Optimistic Growth Projections
The Zacks Consensus Estimate for RLI’s 2024 earnings per share indicates an increase of 18.4% from the year-ago reported number. The consensus estimate for revenues is pegged at $1.64 billion, implying a year-over-year improvement of 15.6%.
The consensus estimate for 2025 earnings per share and revenues indicates an increase of 3.8% and 9.2%, respectively, from the corresponding 2024 estimates.
Earnings have grown 18.7% in the past five years, better than the industry average of 10.5%
Earnings Surprise History
RLI has a solid track record of beating earnings estimates in three of the last four quarters while missing in one, the average being 132.39%.
Estimate Revision
The Zacks Consensus Estimate for 2024 and 2025 earnings has moved 1.9% and 2.7% north, respectively, in the past 60 days. This should instill investors' confidence in the stock.
Zacks Rank & Price Performance
RLI currently carries a Zacks Rank #2 (Buy). Year to date, the stock has gained 4.3% compared with the industry’s growth of 13.5%.
Image Source: Zacks Investment Research
Business Tailwinds
Product diversification across the Casualty, Property and Surety segments of the company has fueled the insurer’s growth and financial success. The Casualty segment continues to gain from an expanded distribution base in personal umbrella and rate increases.
The commercial property business has been gaining from higher wind and earthquake exposure rates. Rate increases, improved retention and new opportunities in the inland marine space should benefit marine products.
The Surety segment continues to benefit from its compelling product portfolio, growth within existing accounts and writing of bonds with new customers. Building materials inflation and new accounts will aid commercial and contract surety businesses in the future. RLI boasts solid operating results and its financial position remained strong. Operating cash flows are likely to gain from higher premium receipts.

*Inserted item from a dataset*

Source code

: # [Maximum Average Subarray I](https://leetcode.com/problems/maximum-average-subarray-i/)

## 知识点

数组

The insurer has a sound capital structure, helping it meet the interests of its policyholders, enhance operations in the insurance sector and aid growth in its book value for the long term. The insurer’s trailing 12-month return on equity of 17.2% outperforms the industry average of 7.8%. Such a robust capital position provides significant financial flexibility to the operating subsidiaries.

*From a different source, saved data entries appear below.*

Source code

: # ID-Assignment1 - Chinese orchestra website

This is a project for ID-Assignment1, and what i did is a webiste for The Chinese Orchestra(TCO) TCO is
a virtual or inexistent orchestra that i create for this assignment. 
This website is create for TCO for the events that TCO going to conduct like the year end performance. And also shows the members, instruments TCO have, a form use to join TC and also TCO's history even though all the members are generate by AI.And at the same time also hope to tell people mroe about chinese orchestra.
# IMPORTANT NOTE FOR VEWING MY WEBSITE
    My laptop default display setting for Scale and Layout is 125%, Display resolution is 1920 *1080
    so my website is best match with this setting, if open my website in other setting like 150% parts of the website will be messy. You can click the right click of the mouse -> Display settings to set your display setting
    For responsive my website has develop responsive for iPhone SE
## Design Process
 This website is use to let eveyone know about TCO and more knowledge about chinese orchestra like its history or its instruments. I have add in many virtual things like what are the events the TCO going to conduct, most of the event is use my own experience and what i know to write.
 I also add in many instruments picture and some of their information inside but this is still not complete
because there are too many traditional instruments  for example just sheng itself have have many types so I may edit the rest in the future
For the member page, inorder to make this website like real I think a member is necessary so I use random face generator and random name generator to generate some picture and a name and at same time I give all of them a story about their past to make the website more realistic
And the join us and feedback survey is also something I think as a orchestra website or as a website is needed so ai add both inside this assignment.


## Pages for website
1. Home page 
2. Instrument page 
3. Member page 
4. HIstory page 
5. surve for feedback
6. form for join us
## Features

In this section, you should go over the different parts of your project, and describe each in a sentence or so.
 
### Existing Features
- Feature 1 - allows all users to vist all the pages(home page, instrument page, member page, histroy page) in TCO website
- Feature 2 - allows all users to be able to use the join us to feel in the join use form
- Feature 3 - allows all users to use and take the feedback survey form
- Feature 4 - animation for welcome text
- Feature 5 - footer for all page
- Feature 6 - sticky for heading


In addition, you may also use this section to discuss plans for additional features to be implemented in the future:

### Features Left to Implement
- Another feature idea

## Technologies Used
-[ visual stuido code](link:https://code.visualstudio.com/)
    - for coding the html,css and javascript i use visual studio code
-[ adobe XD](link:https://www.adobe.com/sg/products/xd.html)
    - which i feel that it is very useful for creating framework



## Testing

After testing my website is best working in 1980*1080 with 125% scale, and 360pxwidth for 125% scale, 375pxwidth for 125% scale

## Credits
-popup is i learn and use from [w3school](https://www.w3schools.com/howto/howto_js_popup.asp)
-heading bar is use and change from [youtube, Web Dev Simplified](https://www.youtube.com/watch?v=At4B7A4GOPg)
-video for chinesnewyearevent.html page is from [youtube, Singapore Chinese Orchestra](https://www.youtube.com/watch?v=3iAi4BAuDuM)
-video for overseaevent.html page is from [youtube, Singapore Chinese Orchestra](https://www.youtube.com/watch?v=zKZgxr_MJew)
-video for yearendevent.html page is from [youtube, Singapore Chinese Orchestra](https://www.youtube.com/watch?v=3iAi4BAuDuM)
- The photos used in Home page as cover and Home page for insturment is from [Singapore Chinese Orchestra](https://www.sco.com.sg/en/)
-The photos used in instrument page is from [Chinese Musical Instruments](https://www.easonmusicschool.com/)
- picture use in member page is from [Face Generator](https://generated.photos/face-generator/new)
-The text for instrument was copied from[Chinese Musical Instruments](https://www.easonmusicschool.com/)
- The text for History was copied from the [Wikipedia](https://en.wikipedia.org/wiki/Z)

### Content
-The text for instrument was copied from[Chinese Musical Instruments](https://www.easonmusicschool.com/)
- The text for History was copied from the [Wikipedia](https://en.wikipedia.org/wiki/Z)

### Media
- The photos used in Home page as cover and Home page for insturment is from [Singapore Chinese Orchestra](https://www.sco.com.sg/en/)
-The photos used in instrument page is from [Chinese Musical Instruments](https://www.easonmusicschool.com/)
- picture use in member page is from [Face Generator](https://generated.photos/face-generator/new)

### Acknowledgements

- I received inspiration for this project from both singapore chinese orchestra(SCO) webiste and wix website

RLI has been paying dividends for 187 consecutive quarters and increased regular dividends in each of the last 48 years at an eight-year (2016-2023) CAGR of 3.9%. In addition, the insurer has been paying special dividends since 2011. Over the past five years, the insurer has returned $816 million to shareholders. RLI has $87.5 million of remaining capacity from the repurchase program.
Other Stocks to Consider
Some other top-ranked stocks from the property and casualty insurance industry are Palomar Holdings, Inc. (PLMR - Free Report) , ProAssurance Corporation (PRA - Free Report) and NMI Holdings Inc (NMIH - Free Report) . While Palomar Holdings and ProAssurance sport a Zacks Rank #1 (Strong Buy) each, NMI Holdings currently carries a Zacks Rank #2. You can see the complete list of today’s Zacks #1 Rank stocks here.

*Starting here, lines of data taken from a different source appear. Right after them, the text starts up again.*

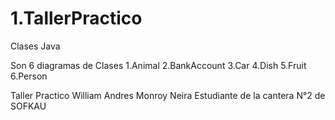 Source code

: # 1.TallerPractico
Clases Java

Son 6 diagramas de Clases
1.Animal
2.BankAccount
3.Car
4.Dish
5.Fruit
6.Person

Taller Practico 
William Andres Monroy Neira
Estudiante de la cantera N°2 de SOFKAU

Palomar Holdings earnings surpassed estimates in each of the last four quarters, the average surprise being 15.10%. Year to date, shares of PLMR have jumped 49.4%. The Zacks Consensus Estimate for PLMR’s 2024 and 2025 revenues implies year-over-year growth of 26% and 18.1%, respectively.
The Zacks Consensus Estimate for ProAssurance’s 2024 and 2025 earnings has moved 46.1% and 24.5% north, respectively, in the past 60 days. Year to date, shares of PRA have jumped 4.3%. The Zacks Consensus Estimate for PRA’s 2024 and 2025 revenues implies year-over-year growth of 371.43% and 72.63%, respectively.
NMI Holdings’ earnings surpassed estimates in each of the last four quarters, the average surprise being 8.60%. Year to date, shares of NMIH have jumped 14.1%. The Zacks Consensus Estimate for NMIH’s 2024 and 2025 revenues implies year-over-year growth of 10.6% and 7.6%, respectively.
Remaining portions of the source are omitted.